Management Dashboards

Interactive panels for decision-making:

  • Summary dashboards with key university-wide metrics
  • Drill-down by faculties, departments, courses
  • Custom report and chart building
  • Data export for presentations and reporting
  • Filter system by periods, student groups, instructors

Architectural Solutions

PythonDjangoPostgreSQLRedisCeleryReactDockerNginx

Backend

Django-based architecture:

  • Import and normalization of data from various university sources
  • Storage of historical student performance data
  • Aggregation and calculation of statistical metrics
  • Integration with external ML service for analytics and recommendations

Technology stack:

  • Django REST Framework for API
  • PostgreSQL for storing large volumes of historical data
  • Redis for caching heavy analytical queries
  • Celery for asynchronous processing (data import, report generation)

Frontend

React application with responsive interface (developed by separate team):

  • Control panels for university management
  • Interactive dashboards with charts and diagrams
  • Customizable reports with filters by faculties, years, courses
  • Visualization of trend dynamics and comparative analysis

ML Service Integration

Working with analytics engine:

  • Integration with external ML service for performance pattern analysis
  • API for requesting recommendations on curriculum optimization
  • Caching analytics results for fast access to frequent queries
  • Processing and formatting recommendations for dashboard display

Technical Challenges and Solutions

Processing Large Data Volumes

Problem: Need to store and analyze results of 10000+ students over several years of study with fast report generation capability.

Solution:

  • Denormalization of frequently queried aggregates to speed up queries
  • PostgreSQL table partitioning by academic years
  • Building indexes for typical analytical queries (grouping by faculties, courses, periods)
  • Asynchronous pre-calculation of popular reports via Celery

Integrating Heterogeneous Data Sources

Problem: Student performance data came from various faculty systems in different formats (Excel, CSV, APIs of various LMS).

Solution:

  • Development of adapter set for importing data from different sources
  • Data validation and normalization before saving to database
  • Import error logging system for manual verification of problematic records
  • API for semi-automated import with preview and confirmation

Analytical Query Performance

Problem: Complex analytical queries with grouping and aggregation over millions of records led to timeouts.

Solution:

  • Materialized views for heavy aggregations
  • Aggressive caching in Redis with TTL based on data update frequency
  • Background cache rebuild after importing new data
  • Query optimization using EXPLAIN ANALYZE to identify bottlenecks

Results

10000+
Students in database
5+
Faculties
50+
Academic courses
3+
Years of history

Impact on University Management

  • Transparency: Management received a unified system for assessing educational process effectiveness instead of scattered faculty reports
  • Data-Driven Decisions: ML recommendations helped identify problematic courses and topics requiring curriculum revision
  • Comparative Analysis: Ability to compare results between faculties and years became the foundation for best practices
  • Resource Optimization: System helped determine where more study hours or teaching resources were needed

Technical Metrics

  • Data Volume: Over 10 million records of test and exam results
  • Performance: Building complex reports with multi-year aggregation took less than 5 seconds thanks to caching
  • Reliability: 99.5% uptime throughout the academic year
  • Import Speed: Processing data for 1000+ students in a single import took less than 10 minutes

Data Security

  • Authentication: JWT tokens with refresh mechanism for management staff
  • Authorization: RBAC (Role-Based Access Control) with granular access rights to data from different faculties
  • Encryption: TLS for all connections, protection of student personal data in database
  • Compliance: Personal data protection in accordance with Russian legislation requirements

Lessons Learned

What Worked Well

Materialized Views and Caching: The combination of materialized views in PostgreSQL and Redis caching achieved high performance even for complex analytical queries over millions of records.
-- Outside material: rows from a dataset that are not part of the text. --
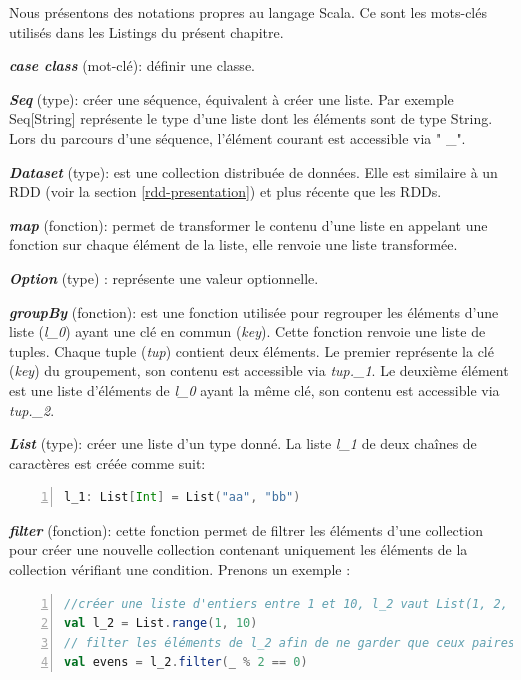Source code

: Nous présentons  des notations   propres au langage Scala. Ce  sont les mots-clés utilisés  dans les Listings du présent chapitre. \par
\textbf{\textit{case class}} (mot-clé): définir une  classe.\par
\textit{\textbf{Seq}} (type): créer une séquence, équivalent à créer une liste. Par exemple Seq[String] représente le type d'une liste dont les éléments sont de type String. Lors du parcours d'une séquence, l'élément courant est accessible via " \_".  \par
\textbf{\textit{Dataset}} (type):  est une collection distribuée de données. Elle est similaire à un RDD (voir la section \ref{rdd-presentation}) et plus récente que les RDDs. \par
\textit{\textbf{map}} (fonction): permet de transformer le contenu d'une liste en appelant une fonction sur chaque élément de la liste, elle renvoie une liste transformée. \par
\textit{\textbf{Option}} (type) : représente une valeur optionnelle.  \par
\textit{\textbf{groupBy}} (fonction):  est une fonction utilisée pour regrouper les éléments d'une liste (\textit{l\_0}) ayant une clé en commun (\textit{key}). Cette fonction renvoie une liste de tuples. Chaque tuple (\textit{tup})  contient deux éléments. Le premier représente la clé (\textit{key})  du groupement, son contenu est accessible via \textit{tup.\_1}. Le deuxième élément est une liste d'éléments de \textit{l\_0} ayant la même clé, son contenu est accessible via \textit{tup.\_2}.\par
\textbf{\textit{List}} (type): créer une liste d'un type donné. La liste \textit{l\_1} de deux chaînes de caractères est créée comme suit:
\begin{lstlisting}[language=scala,firstnumber=1, basicstyle = \footnotesize,escapechar=|,numbers=left,
stepnumber=1]
l_1: List[Int] = List("aa", "bb")
\end{lstlisting} \par
\noindent \textbf{\textit{filter}} (fonction): cette fonction permet de filtrer les éléments d'une collection pour créer une nouvelle collection contenant uniquement les éléments de la collection   vérifiant une condition. Prenons un  exemple : 
\begin{lstlisting}[language=scala,firstnumber=1, basicstyle = \footnotesize,escapechar=|,numbers=left,
stepnumber=1]
//créer une liste d'entiers entre 1 et 10, l_2 vaut List(1, 2, 3, 4, 5, 6, 7, 8, 9)
val l_2 = List.range(1, 10)   
// filter les éléments de l_2 afin de ne garder que ceux paires, evens vaut List(2, 4, 6, 8)
val evens = l_2.filter(_ % 2 == 0)  
\end{lstlisting} \par

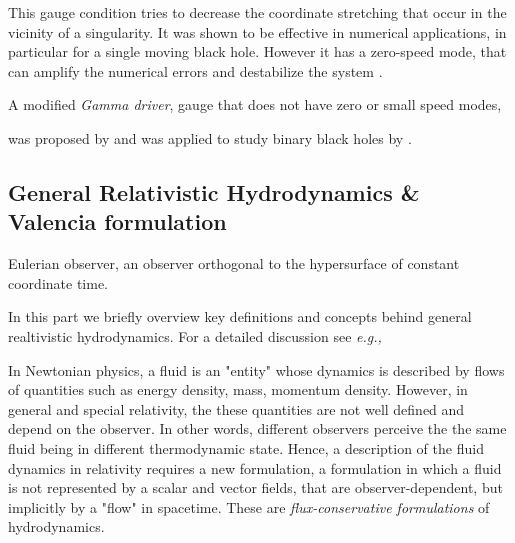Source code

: \documentclass[11pt,a4paper,headinclude=true,DIV=14,BCOR=8mm,chapterprefix,listof=totoc,twoside,openright,abstracton]{scrbook}
\begin{document}

This gauge condition tries to decrease the coordinate stretching that occur in the vicinity of a singularity. It was shown to be effective in numerical applications, in particular for a single moving black hole. However it has a zero-speed mode, that can amplify the numerical errors and destabilize the system \cite{vanMeter:2006vi}.

A modified \textit{Gamma driver}, gauge that does not have zero or small speed modes,


was proposed by \cite{vanMeter:2006vi} and was applied to study binary black holes by \cite{Campanelli:2005dd}.



\subsection{General Relativistic Hydrodynamics \& Valencia formulation}


Eulerian observer, an observer orthogonal to the hypersurface of constant coordinate time.

In this part we briefly overview key definitions and concepts behind general realtivistic hydrodynamics. For a detailed discussion see \textit{e.g.,} \cite{Misner:1973,Schutz:2009a,Gourgoulhon:2006bn,Andersson:2006nr,Rezzolla:2013}


In Newtonian physics, a fluid is an "entity" whose dynamics is described by flows of quantities such as energy density, mass, momentum density. However, in general and special relativity, the these quantities are not well defined and depend on the observer. In other words, different observers perceive the the same fluid being in different thermodynamic state. Hence, a description of the fluid dynamics in relativity requires a new formulation, a formulation in which a fluid is not represented by a scalar and vector fields, that are observer-dependent, but implicitly by a "flow" in spacetime. These are \textit{flux-conservative formulations} of hydrodynamics.
\end{document}
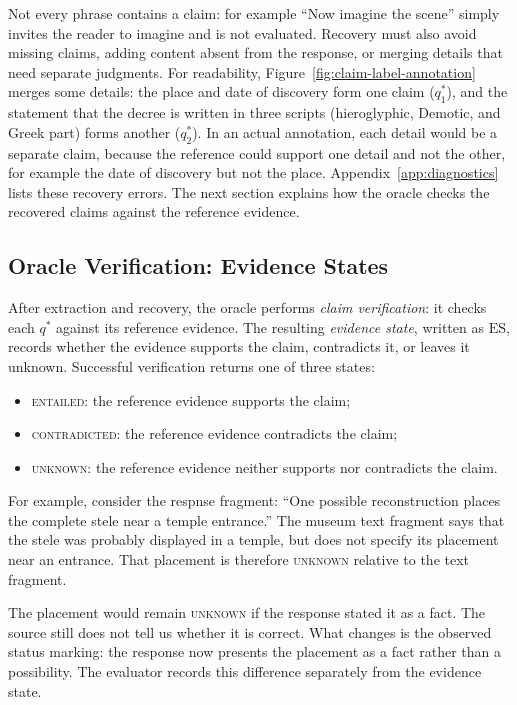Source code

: \documentclass{clv2025}
\begin{document}
Not every phrase contains a claim: for example ``Now imagine the scene'' simply invites
the reader to imagine and is not evaluated. Recovery must also avoid
missing claims, adding content absent from the response, or merging
details that need separate judgments. For readability,
Figure~\ref{fig:claim-label-annotation} merges some details: the place and
date of discovery form one claim ($q^*_1$), and the statement that the decree is written in three scripts (hieroglyphic, Demotic, and Greek part)
forms another ($q^*_2$). In an actual annotation, each detail would
be a separate claim, because the reference could support one detail and
not the other, for example the date of discovery but not the place.
Appendix~\ref{app:diagnostics} lists these recovery errors. The next
section explains how the oracle checks the recovered claims against the
reference evidence.

\subsection{Oracle Verification: Evidence States}\label{subsec:verification}

After extraction and recovery, the oracle performs \emph{claim verification}:
it checks each $q^*$ against its reference evidence. The resulting
\emph{evidence state}, written as $\mathrm{ES}$, records whether the evidence
supports the claim, contradicts it, or leaves it unknown. Successful
verification returns one of three states:
\begin{itemize}
\item \textsc{entailed}: the reference evidence supports the claim;
\item \textsc{contradicted}: the reference evidence contradicts the claim;
\item \textsc{unknown}: the reference evidence neither supports nor
contradicts the claim.
\end{itemize}
For example, consider the respnse fragment: ``One possible reconstruction places the complete
stele near a temple entrance.'' The museum text fragment says that the
stele was probably displayed in a temple, but does not specify its
placement near an entrance. That placement is therefore \textsc{unknown}
relative to the text fragment.

The placement would remain \textsc{unknown} if the response stated it as a
fact. The source still does not tell us whether it is correct. What changes
is the observed status marking: the response now presents the placement
as a fact rather than a possibility. The evaluator records this difference
separately from the evidence state.
\end{document}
Table Partitioning: Dividing data by academic years significantly accelerated queries with time filtering and simplified archiving of old data.

Data Import Adapters: Modular adapter system allowed quickly adding support for new data sources without changing core logic.

Challenges

Integrating Heterogeneous Data: Each faculty had its own performance tracking system with different structures. Had to create a flexible field mapping and data validation system with detailed logging for troubleshooting.

Performance Optimization: Initial versions of analytical queries were very slow. Required deep study of EXPLAIN ANALYZE, building proper indexes, and transitioning to denormalized structures for aggregates.

Working with Personal Data: The need to protect student personal data required special attention to security. Implemented encryption of sensitive fields, data access logging, and granular permission system.

Project Outcome

The project was successfully launched at Ural Federal University in 2020 and was actively used by management to analyze the educational process. The system processed data from over 10,000 students across 5+ faculties in 50+ academic courses, providing management with tools for making informed decisions about optimizing educational programs.

Unfortunately, the project was closed after the pilot period due to university priority changes. Nevertheless, the experience of working with large data volumes, building analytics systems, and optimizing PostgreSQL performance proved extremely valuable for further career in developing high-load backend systems.